[Resolvconf-devel] Bug#414692: resolvconf: kills resolv.conf on initial installation plus user experience report

Eduard Bloch blade at debian.org
Tue Mar 13 11:25:27 CET 2007


Package: resolvconf
Version: 1.37
Severity: normal

Hello,

I just installed resolvconf on my desktop machine to test how it playes
together with my vpnc package which recommends it. I am disappointed.
The initial experience is AS CRAPPY as with the first versions, and I
remember having reported it.

Why? Let me demonstrate the slightly biased "first" user experience. I
install resolvconf.  Everything still works. I set no extra settings. I
reboot the system the next day. Uh, what happens? All DNS is broken. I
read /etc/resolv.conf and see it been suddenly shreddered. I read the
contents. Nothing usefull. Reading the manpage.  Nothing useful. Doing
dpkg-reconfigure. Just some random blah, blah hints and nothing useful
to rescue my resolv.conf contents. Why should I care about some amok
running scripts? Further, your miss the point in those texts. You say
facts in the beginning, followed by a long text, then the question comes
in a separate window. What's the point again? Oh, I forgot already what
exactly it was because the relevant part was in the beginning of the
long blah-blah in the other window. You know, the short-term memory
effect.

But only now in the third debconf window there appears some hint about
where my original file is gone. Great. And now it asks me to "prepare
/etc/resolv.conf or not". Good, I say NO and expect it to restore
/etc/resolv.conf again. Simple logical implication. What happens? It did
NOT RESTORE it. WTF? Okay, doing what the message said and removing the
crap. "apt-get remove resolvconf". Great, the file is restored. The
systems does work again!

Sorry, developers, I understand that the current program concept is ok
from your developer's POV and I know that it works (I am using it vpnc,
great stuff) but it sucks from (my) users point of view. And it does not
work if there IS NO regular DNS data provider like dhclient feeding
resolvconf after reboot, which is the case here.
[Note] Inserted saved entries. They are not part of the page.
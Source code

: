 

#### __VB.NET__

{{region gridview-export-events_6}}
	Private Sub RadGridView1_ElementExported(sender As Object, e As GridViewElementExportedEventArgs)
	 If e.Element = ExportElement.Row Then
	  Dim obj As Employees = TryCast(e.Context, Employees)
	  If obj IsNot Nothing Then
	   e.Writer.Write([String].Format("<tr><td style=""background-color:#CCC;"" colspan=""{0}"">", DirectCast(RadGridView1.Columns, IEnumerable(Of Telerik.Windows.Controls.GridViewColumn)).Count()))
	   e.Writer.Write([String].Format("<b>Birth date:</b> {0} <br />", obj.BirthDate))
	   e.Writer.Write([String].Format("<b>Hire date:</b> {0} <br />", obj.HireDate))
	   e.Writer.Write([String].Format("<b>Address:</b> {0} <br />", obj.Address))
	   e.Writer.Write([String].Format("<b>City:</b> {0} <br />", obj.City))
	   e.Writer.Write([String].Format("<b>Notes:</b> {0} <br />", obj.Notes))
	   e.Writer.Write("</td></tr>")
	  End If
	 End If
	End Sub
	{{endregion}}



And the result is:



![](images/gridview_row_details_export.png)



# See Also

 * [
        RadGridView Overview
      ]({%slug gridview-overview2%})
I need it the package
for vpnc only, I install it because of the package Suggests: and I get a
booby trap instead.

Instead of killing the original file which has a critical sytem
function! and confusing the user with messages, you better should:

 - tell user what exactly is happens in the terms which look important
   from his POV. Fscked file is fscked file. Broken DNS is broken DNS.
   I don't care which code beauty is behind the machinery, it has to
   work and tell the user that it may break and when it may break.
 - don't ask non-important questions first, like the one about
   rogue scripts. Further, you can look whether there are rogue scripts
   remaining on the system BEFORE asking this question. Why do you
   bother the user if you can check that? I am pretty sure none of the
   packages listed in the explanation is installed on my system.
 - make sure the original contents is merged into the resolv.conf
   contents unless some content provider actually provided one OR the
   users clearly decided to hide the original contents. A simple
   selection is enough, like:
   "your resolv.conf file currently contains valid DNS data (see below).
   _placeholder_ # only the valid lines, comments weeded out
   .
   DNS data providers using resolvconf may need to replace the current
   file contents and add new or alternative data. However, not keeping
   the current data may lead to a system state where DNS will not work
   unless some package like DHCP client feeds resolvconf with fresh
   information.
   .
   What should happen with them?
   .
   [*] Use this data unless additional data is installed
   [ ] Use this data and merge with additional data when possible
   [ ] Make a backup and drop the data, use provided information only
   [ ] Don't use resolvconf management at all

 - shortly outline the problem in 5-15 words right before the question,
   i.e. in the SAME dialog window
 - Do exactly what the debconf message says and consider all cases and
   all implications. "Prepare Foo -> No!" means not having the file
   prepared.  No matter whether it is a symlink already, or not.

-- System Information:
Debian Release: 4.0
  APT prefers unstable
  APT policy: (500, 'unstable'), (500, 'testing'), (1, 'experimental')
Architecture: amd64 (x86_64)
Shell:  /bin/sh linked to /bin/bash
Kernel: Linux 2.6.20
Locale: LANG=de_DE.UTF-8, LC_CTYPE=de_DE.UTF-8 (charmap=UTF-8)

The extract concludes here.